Salfit may look empty and worthless, but under the rocky, untamed surroundings lies a treasure in this thirsty land — water. Salfit, which means "Basket of Grapes," is situated near several aquifers that, according to Palestinian lore, have been a source of contention since 800 A.D. 

Manal Hazan, of the Association of Civil Rights in Israel, is trying to help Salfit reclaim its land. So far, the army has responded favorably to a written appeal to freeze construction of a road on the seized land. 

"To a certain degree this was a success, but I don't think the farmers will get their land back. It's true the orders have expiration dates but they are always renewed," she said. 

In a separate case, the Israeli lawyer is suing the military commander of the West Bank over a land seizure near the city of Hebron. The case is before the Supreme Court. 

Saeb Erekat, the Palestinian official in charge of local governments, said more than a dozen mayors and village elders have received land seizure notices from the army in recent months. 

The AP obtained several letters, some dated as recently as April, and signed by Israel's military commander in the West Bank. 

In some cases the one-page letters, written in Hebrew — which most Arabs cannot read — were posted at village entrances. They begin: "By the authority vested in me as the Israeli army commander of Judea and Samaria, and as I believe it is a military necessity given the special security circumstances now prevailing in the area, I hereby order the following: ... ." 
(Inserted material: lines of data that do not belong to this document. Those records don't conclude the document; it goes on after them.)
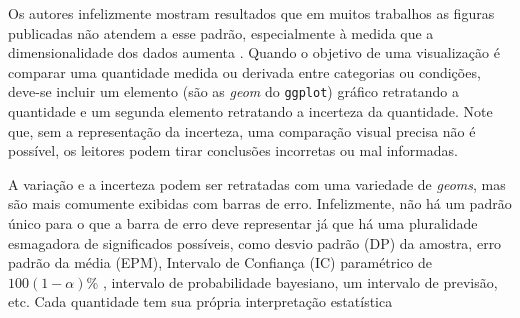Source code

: \documentclass[article]{memoir}
\begin{document}
Os autores infelizmente mostram resultados que em muitos trabalhos as figuras publicadas não atendem a esse padrão, especialmente à medida que a dimensionalidade dos dados aumenta \cite{allen2012data}. Quando o objetivo de uma visualização é comparar uma quantidade medida ou derivada entre categorias ou condições, deve-se incluir um elemento (são as \textit{geom} do \texttt{ggplot}) gráfico retratando a quantidade e um segunda elemento  retratando a incerteza da quantidade. Note que, sem a representação da incerteza, uma comparação visual precisa não é possível, os leitores podem tirar conclusões incorretas ou mal informadas.

A variação e a incerteza podem ser retratadas com uma variedade de \textit{geoms}, mas são mais comumente exibidas com barras de erro. Infelizmente, não há um padrão único para o que a barra de erro deve representar já que há uma pluralidade esmagadora de significados possíveis, como desvio padrão (DP) da amostra, erro padrão da média (EPM), Intervalo de Confiança (IC) paramétrico de $100(1 − \alpha)\%$ , intervalo de probabilidade bayesiano, um intervalo de previsão, etc. Cada quantidade tem sua própria interpretação estatística
\end{document}

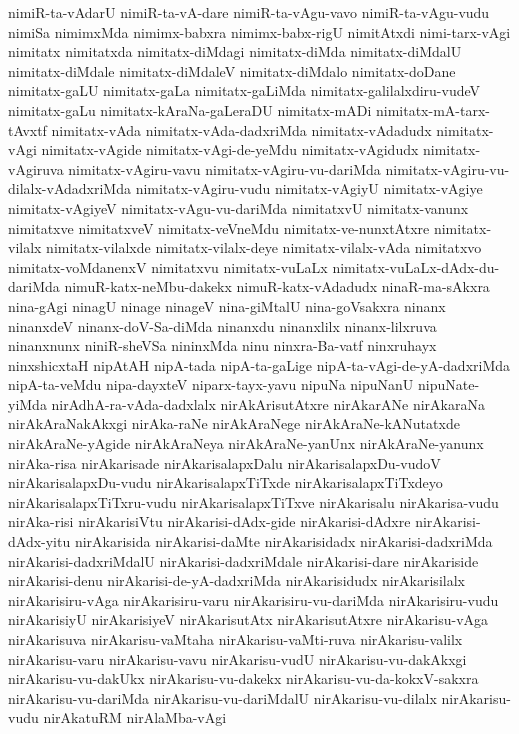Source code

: {nimiR-ta-vAdarU
nimiR-ta-vA-dare
nimiR-ta-vAgu-vavo
nimiR-ta-vAgu-vudu
nimiSa
nimimxMda
nimimx-babxra
nimimx-babx-rigU
nimitAtxdi
nimi-tarx-vAgi
nimitatx
nimitatxda
nimitatx-diMdagi
nimitatx-diMda
nimitatx-diMdalU
nimitatx-diMdale
nimitatx-diMdaleV
nimitatx-diMdalo
nimitatx-doDane
nimitatx-gaLU
nimitatx-gaLa
nimitatx-gaLiMda
nimitatx-galilalxdiru-vudeV
nimitatx-gaLu
nimitatx-kAraNa-gaLeraDU
nimitatx-mADi
nimitatx-mA-tarx-tAvxtf
nimitatx-vAda
nimitatx-vAda-dadxriMda
nimitatx-vAdadudx
nimitatx-vAgi
nimitatx-vAgide
nimitatx-vAgi-de-yeMdu
nimitatx-vAgidudx
nimitatx-vAgiruva
nimitatx-vAgiru-vavu
nimitatx-vAgiru-vu-dariMda
nimitatx-vAgiru-vu-dilalx-vAdadxriMda
nimitatx-vAgiru-vudu
nimitatx-vAgiyU
nimitatx-vAgiye
nimitatx-vAgiyeV
nimitatx-vAgu-vu-dariMda
nimitatxvU
nimitatx-vanunx
nimitatxve
nimitatxveV
nimitatx-veVneMdu
nimitatx-ve-nunxtAtxre
nimitatx-vilalx
nimitatx-vilalxde
nimitatx-vilalx-deye
nimitatx-vilalx-vAda
nimitatxvo
nimitatx-voMdanenxV
nimitatxvu
nimitatx-vuLaLx
nimitatx-vuLaLx-dAdx-du-dariMda
nimuR-katx-neMbu-dakekx
nimuR-katx-vAdadudx
ninaR-ma-sAkxra
nina-gAgi
ninagU
ninage
ninageV
nina-giMtalU
nina-goVsakxra
ninanx
ninanxdeV
ninanx-doV-Sa-diMda
ninanxdu
ninanxlilx
ninanx-lilxruva
ninanxnunx
niniR-sheVSa
nininxMda
ninu
ninxra-Ba-vatf
ninxruhayx
ninxshicxtaH
nipAtAH
nipA-tada
nipA-ta-gaLige
nipA-ta-vAgi-de-yA-dadxriMda
nipA-ta-veMdu
nipa-dayxteV
niparx-tayx-yavu
nipuNa
nipuNanU
nipuNate-yiMda
nirAdhA-ra-vAda-dadxlalx
nirAkArisutAtxre
nirAkarANe
nirAkaraNa
nirAkAraNakAkxgi
nirAka-raNe
nirAkAraNege
nirAkAraNe-kANutatxde
nirAkAraNe-yAgide
nirAkAraNeya
nirAkAraNe-yanUnx
nirAkAraNe-yanunx
nirAka-risa
nirAkarisade
nirAkarisalapxDalu
nirAkarisalapxDu-vudoV
nirAkarisalapxDu-vudu
nirAkarisalapxTiTxde
nirAkarisalapxTiTxdeyo
nirAkarisalapxTiTxru-vudu
nirAkarisalapxTiTxve
nirAkarisalu
nirAkarisa-vudu
nirAka-risi
nirAkarisiVtu
nirAkarisi-dAdx-gide
nirAkarisi-dAdxre
nirAkarisi-dAdx-yitu
nirAkarisida
nirAkarisi-daMte
nirAkarisidadx
nirAkarisi-dadxriMda
nirAkarisi-dadxriMdalU
nirAkarisi-dadxriMdale
nirAkarisi-dare
nirAkariside
nirAkarisi-denu
nirAkarisi-de-yA-dadxriMda
nirAkarisidudx
nirAkarisilalx
nirAkarisiru-vAga
nirAkarisiru-varu
nirAkarisiru-vu-dariMda
nirAkarisiru-vudu
nirAkarisiyU
nirAkarisiyeV
nirAkarisutAtx
nirAkarisutAtxre
nirAkarisu-vAga
nirAkarisuva
nirAkarisu-vaMtaha
nirAkarisu-vaMti-ruva
nirAkarisu-valilx
nirAkarisu-varu
nirAkarisu-vavu
nirAkarisu-vudU
nirAkarisu-vu-dakAkxgi
nirAkarisu-vu-dakUkx
nirAkarisu-vu-dakekx
nirAkarisu-vu-da-kokxV-sakxra
nirAkarisu-vu-dariMda
nirAkarisu-vu-dariMdalU
nirAkarisu-vu-dilalx
nirAkarisu-vudu
nirAkatuRM
nirAlaMba-vAgi
}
The letters include the number of plots and the period — ranging from one to four years — they will remain seized. 

Some of the notices dealt with the area south of Tulkarem, to be used for the new buffer zone. 

In one letter, dated April 24, the army said it was taking a swath of land around Faron, Taibeh, al Ras and Kafr Sur — four West Bank villages close to Israel — that amounted to 4.74 miles by 56-66 feet. In a second letter, dated the same day, the army said it would be taking another tract of 1.35 miles by 56 feet from Faron. 

"We have stacks of these letters," Erekat said. "They're taking land around Jenin, Salfit, Ramallah, Bethlehem, Hebron and the Jordan Valley." He accused Israel of "racing to implement unilateral policies." 

Researchers say the current seizures are reminiscent of the method Israel used to get land for settlements until the Supreme Court ordered it to halt the practice in 1979. 

"After '79, Israel continued from time to time to take land for military purposes in order to build bypass roads, army bases or checkpoints, but not for settlements," said Yehezkel Lein, a researcher with the Israeli human rights group B'Tselem which documents land confiscations. 

Recently, Lein said, the army has built checkpoints, security roads and bases on some of the seized land. 

Since the latest Palestinian uprising began, he said, the army has had to build checkpoints to enforce their closure of towns and villages, and the settlers "need bypass roads for their bypass roads." 

Landowners can challenge an order in a military court and the letters also say property holders "are eligible to request information on compensation and user fees." 

But practically no one does. 

"It's not a question of money for us," says Salfit's mayor, Shaher Eshteih. "This has been our land for generations."